In this sense, the increased awareness of the dangers faced by the international environment and the wide array of environmental problems are no longer exclusively an internal matter, but rather a global problem, by virtue of the international dimension of the occurrence of two obvious aspects: marine pollution can affect several States, but even if this is not the case, protection of the marine environment is a right bestowed equally on all States and the international community as a whole; environmental issues cannot be resolved by States acting individually and internally because of the scale and impact of internal attitudes beyond their borders and because it is imperative that standardization of patterns of conduct and decision making for such situations do not occur solely internally but rather are constructed in the international context to be followed by countries within their territories.
Some international legal documents containing guidelines establishing international relationships and clear obligations of fulfilling these guidelines in their respective jurisdictions are examples of this new international awareness.
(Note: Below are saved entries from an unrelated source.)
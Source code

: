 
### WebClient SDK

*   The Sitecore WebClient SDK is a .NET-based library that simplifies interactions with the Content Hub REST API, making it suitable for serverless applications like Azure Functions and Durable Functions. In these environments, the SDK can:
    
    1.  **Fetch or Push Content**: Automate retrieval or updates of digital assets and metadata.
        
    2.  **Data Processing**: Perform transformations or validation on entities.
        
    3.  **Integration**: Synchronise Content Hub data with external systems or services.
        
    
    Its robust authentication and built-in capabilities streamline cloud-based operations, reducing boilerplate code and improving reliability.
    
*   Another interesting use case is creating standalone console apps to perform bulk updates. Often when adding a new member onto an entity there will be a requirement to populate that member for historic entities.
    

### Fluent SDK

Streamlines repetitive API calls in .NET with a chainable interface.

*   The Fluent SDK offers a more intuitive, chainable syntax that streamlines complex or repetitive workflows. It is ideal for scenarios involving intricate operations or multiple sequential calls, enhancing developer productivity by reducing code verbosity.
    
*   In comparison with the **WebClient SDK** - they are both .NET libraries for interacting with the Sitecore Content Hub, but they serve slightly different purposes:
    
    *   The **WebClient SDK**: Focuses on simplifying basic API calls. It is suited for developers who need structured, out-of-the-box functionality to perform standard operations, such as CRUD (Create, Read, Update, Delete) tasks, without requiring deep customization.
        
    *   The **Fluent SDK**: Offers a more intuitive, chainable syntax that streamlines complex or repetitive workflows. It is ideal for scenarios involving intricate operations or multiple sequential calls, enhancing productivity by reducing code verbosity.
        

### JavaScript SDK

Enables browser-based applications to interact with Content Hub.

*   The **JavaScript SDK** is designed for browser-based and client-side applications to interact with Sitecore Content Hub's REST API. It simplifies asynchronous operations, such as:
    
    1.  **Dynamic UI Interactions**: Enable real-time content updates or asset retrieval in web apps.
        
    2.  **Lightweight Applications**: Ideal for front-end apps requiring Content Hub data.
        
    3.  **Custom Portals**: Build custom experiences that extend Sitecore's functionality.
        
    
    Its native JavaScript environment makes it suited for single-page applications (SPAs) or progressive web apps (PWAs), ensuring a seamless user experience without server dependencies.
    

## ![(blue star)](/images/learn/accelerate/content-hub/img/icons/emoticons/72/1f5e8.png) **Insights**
However, it still does not sufficiently encompass all the environmental issues involving seas and oceans that deserve legal protection from petroleum-based activities.
The Brazilian State committed itself to the main rules regarding marine pollution caused by the oil industry, especially (1) the Convention on the Prevention of Marine Pollution by Dumping of Wastes and Other Matter, held in London in 1972; (2) the 1973 International Convention for the Prevention of Pollution from Ships, in London; its Protocol concluded in London in 1978; its Amendments and Optional Annexes III, IV and V implemented in 1984; (3) the International Convention on Civil Liability for Oil Pollution, in Brussels, on November 29, 1969; (4) the International Convention Relating to Intervention on the High Seas in Cases of Oil Pollution Casualties, in Brussels, in 1969; (5) the International Convention on Oil Pollution Preparedness, Response and Cooperation in cases of Oil Pollution, of 1990; and (6) United Nations Convention on the Law of the Sea, in Montego Bay, in 1982.